** Listed records **
◆ ◆ ◆ ◆

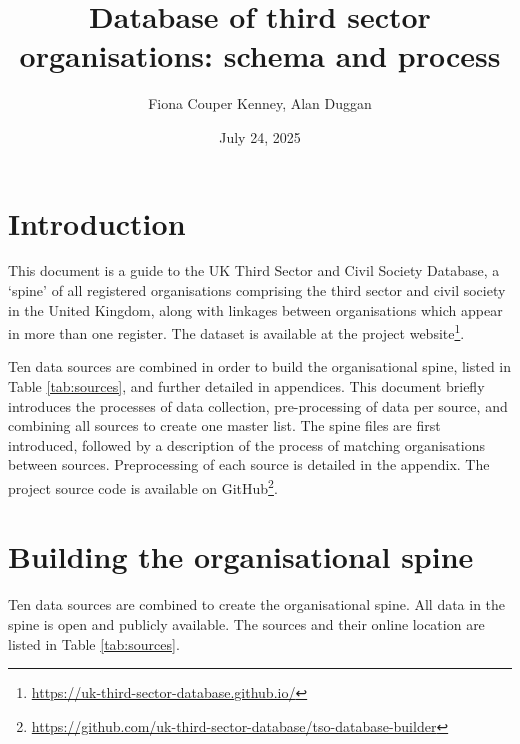 \documentclass{article}
\title{Database of third sector organisations: schema and process}
\author{Fiona Couper Kenney, Alan Duggan}
\date{July 24, 2025}
\begin{document}
\maketitle
\section{Introduction}
This document is a guide to the UK Third Sector and Civil Society Database, a ‘spine’ of all 
registered organisations comprising the third sector and civil society in the United Kingdom, along with 
linkages between organisations which appear in more than one register. The dataset is available at the project website\footnote{\url{https://uk-third-sector-database.github.io/}}.

Ten data sources are combined in order to build the organisational spine, listed in Table \ref{tab:sources}, and further detailed in appendices. 
This document briefly introduces the processes of data collection, pre-processing of 
data per source, and combining all sources to create one master list.  The spine files are first introduced, followed by a description of the process of matching organisations between sources. 
Preprocessing of each source is detailed in the appendix. The project source code is available on GitHub\footnote{\url{https://github.com/uk-third-sector-database/tso-database-builder}}.

\section{Building the organisational spine}

Ten data sources are combined to create the organisational spine. All data in the spine is open and publicly available. The sources and 
their online location are listed in Table \ref{tab:sources}. 
\end{document}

◆ ◆ ◆ ◆

** Task description **
Find every line in the records that has the word "organisational". Copy those lines.

** Response to the exercise **
Ten data sources are combined in order to build the organisational spine, listed in Table \ref{tab:sources}, and further detailed in appendices. 
\section{Building the organisational spine}
Ten data sources are combined to create the organisational spine. All data in the spine is open and publicly available. The sources and 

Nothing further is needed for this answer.